The size, functionality and orientation of organic spacer cations in low dimensional perovskites strongly influence their optoelectronic properties. The effect of spacer cation isomerism leads to the formation of distinct ordered perovskites with well-defined structure–property relationships. In this work, the influence of organic spacer isomers—phenylene diammonium (PDA) cations, namely (o-PDA)₂Bi₂I₁₀, (m-PDA)₂Bi₂I₁₀, and (p-PDA)₂Bi₂I₁₀·6H₂O, on the optoelectronic behavior of the perovskite-like hybrid organic bismuth halide PDA₂Bi₂I₁₀ is systematically investigated. Structural and electronic variations arising from isomerism are examined using X-ray diffraction, UV-visible absorption spectroscopy, and photoelectron spectroscopy, with further validation provided by density functional theory (DFT) calculations. The PDA cation enables the formation of edge sharing [Bi₂I₁₀]⁴⁻ dimers, placed close to each other with the I–I distance between adjacent dimers well within the covalent bond requirements.
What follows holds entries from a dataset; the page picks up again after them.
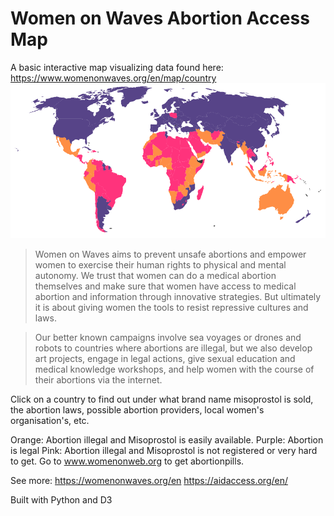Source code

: # Women on Waves Abortion Access Map

A basic interactive map visualizing data found here: https://www.womenonwaves.org/en/map/country
![map](assets/map.png)

> Women on Waves aims to prevent unsafe abortions and empower women to exercise their human rights to physical and mental autonomy. We trust that women can do a medical abortion themselves and make sure that women have access to medical abortion and information through innovative strategies. But ultimately it is about giving women the tools to resist repressive cultures and laws.

> Our better known campaigns involve sea voyages or drones and robots to countries where abortions are illegal, but we also develop art projects, engage in legal actions, give sexual education and medical knowledge workshops, and help women with the course of their abortions via the internet.

Click on a country to find out under what brand name misoprostol is sold, the abortion laws, possible abortion providers, local women's organisation's, etc.

Orange: Abortion illegal and Misoprostol is easily available.
Purple: Abortion is legal
Pink: Abortion illegal and Misoprostol is not registered or very hard to get. Go to www.womenonweb.org to get abortionpills.

See more:
https://womenonwaves.org/en
https://aidaccess.org/en/

Built with Python and D3
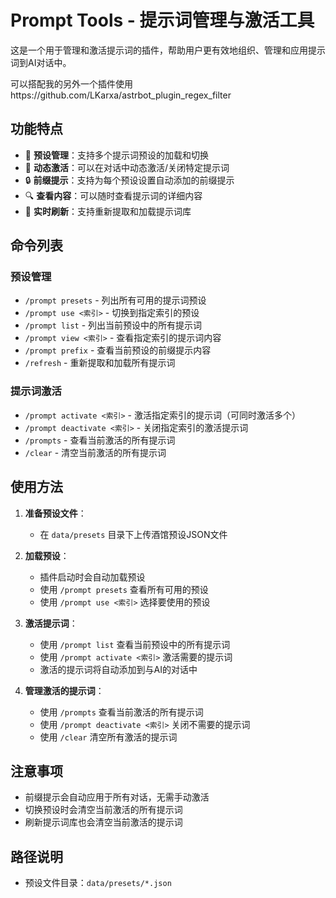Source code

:# Prompt Tools - 提示词管理与激活工具

这是一个用于管理和激活提示词的插件，帮助用户更有效地组织、管理和应用提示词到AI对话中。

可以搭配我的另外一个插件使用https://github.com/LKarxa/astrbot_plugin_regex_filter 

## 功能特点

- 📁 **预设管理**：支持多个提示词预设的加载和切换
- 🔄 **动态激活**：可以在对话中动态激活/关闭特定提示词
- 🔒 **前缀提示**：支持为每个预设设置自动添加的前缀提示
- 🔍 **查看内容**：可以随时查看提示词的详细内容
- 🔄 **实时刷新**：支持重新提取和加载提示词库

## 命令列表

### 预设管理
- `/prompt presets` - 列出所有可用的提示词预设
- `/prompt use <索引>` - 切换到指定索引的预设
- `/prompt list` - 列出当前预设中的所有提示词
- `/prompt view <索引>` - 查看指定索引的提示词内容
- `/prompt prefix` - 查看当前预设的前缀提示内容
- `/refresh` - 重新提取和加载所有提示词

### 提示词激活
- `/prompt activate <索引>` - 激活指定索引的提示词（可同时激活多个）
- `/prompt deactivate <索引>` - 关闭指定索引的激活提示词
- `/prompts` - 查看当前激活的所有提示词
- `/clear` - 清空当前激活的所有提示词

## 使用方法

1. **准备预设文件**：
   - 在 `data/presets` 目录下上传酒馆预设JSON文件

2. **加载预设**：
   - 插件启动时会自动加载预设
   - 使用 `/prompt presets` 查看所有可用的预设
   - 使用 `/prompt use <索引>` 选择要使用的预设

3. **激活提示词**：
   - 使用 `/prompt list` 查看当前预设中的所有提示词
   - 使用 `/prompt activate <索引>` 激活需要的提示词
   - 激活的提示词将自动添加到与AI的对话中

4. **管理激活的提示词**：
   - 使用 `/prompts` 查看当前激活的所有提示词
   - 使用 `/prompt deactivate <索引>` 关闭不需要的提示词
   - 使用 `/clear` 清空所有激活的提示词

## 注意事项

- 前缀提示会自动应用于所有对话，无需手动激活
- 切换预设时会清空当前激活的所有提示词
- 刷新提示词库也会清空当前激活的提示词

## 路径说明

- 预设文件目录：`data/presets/*.json`
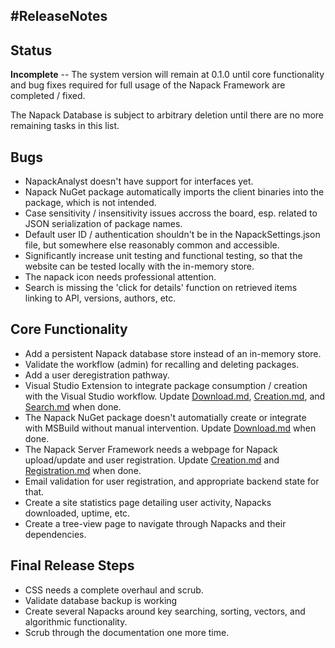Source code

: #ReleaseNotes
-------------

Status
------
**Incomplete** -- The system version will remain at 0.1.0 until core functionality and bug fixes required for full usage of the Napack Framework are completed / fixed.

The Napack Database is subject to arbitrary deletion until there are no more remaining tasks in this list.

Bugs
----
* NapackAnalyst doesn't have support for interfaces yet.
* Napack NuGet package automatically imports the client binaries into the package, which is not intended.
* Case sensitivity / insensitivity issues accross the board, esp. related to JSON serialization of package names.
* Default user ID / authentication shouldn't be in the NapackSettings.json file, but somewhere else reasonably common and accessible.
* Significantly increase unit testing and functional testing, so that the website can be tested locally with the in-memory store.
* The napack icon needs professional attention.
* Search is missing the 'click for details' function on retrieved items linking to API, versions, authors, etc.

Core Functionality
------------------
* Add a persistent Napack database store instead of an in-memory store.
* Validate the workflow (admin) for recalling and deleting packages.
* Add a user deregistration pathway.
* Visual Studio Extension to integrate package consumption / creation with the Visual Studio workflow. Update [Download.md](./Download.md), [Creation.md](Creation.md), and [Search.md](./Search.md) when done.
* The Napack NuGet package doesn't automatially create or integrate with MSBuild without manual intervention. Update [Download.md](./Download.md) when done.
* The Napack Server Framework needs a webpage for Napack upload/update and user registration. Update [Creation.md](./Creation.md) and [Registration.md](Registration.md) when done.
* Email validation for user registration, and appropriate backend state for that.
* Create a site statistics page detailing user activity, Napacks downloaded, uptime, etc.
* Create a tree-view page to navigate through Napacks and their dependencies.

Final Release Steps
-------------------
* CSS needs a complete overhaul and scrub.
* Validate database backup is working
* Create several Napacks around key searching, sorting, vectors, and algorithmic functionality.
* Scrub through the documentation one more time.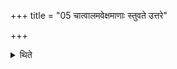 +++
title = "05 चात्वालमवेक्षमाणाः स्तुवते उत्तरे"

+++

<details><summary>थिते</summary>

चात्वालमवेक्षमाणाः स्तुवते । उत्तरे वा वेद्यंसे ५
</details>
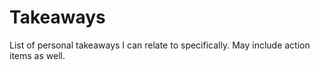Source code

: # Takeaways

List of personal takeaways I can relate to specifically.
May include action items as well.
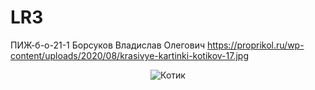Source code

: # LR3
ПИЖ-б-о-21-1
Борсуков Владислав Олегович https://proprikol.ru/wp-content/uploads/2020/08/krasivye-kartinki-kotikov-17.jpg
<center>
<image src="Images\cat.jpg" alt="Котик">
</center>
Octahedral dimers are separated by PDA cations, wherein the ortho position of the substituent in the spacer cation induces higher strain. Both functional groups interact with the same dimer, causing higher angle distortions and density of states resulting in delocalized electron wavefunctions. The extra advantage of the N contribution to the same dimer in OPDA is that it favours higher absorption and conduction, strongly influencing the optoelectronic properties. Revealing such structure property relationships where weak yet cooperative interactions can still yield macroscopic differences in performance can provide a guide for the design of such low dimensional hybrid organic bismuth halides with desirable properties for functional devices.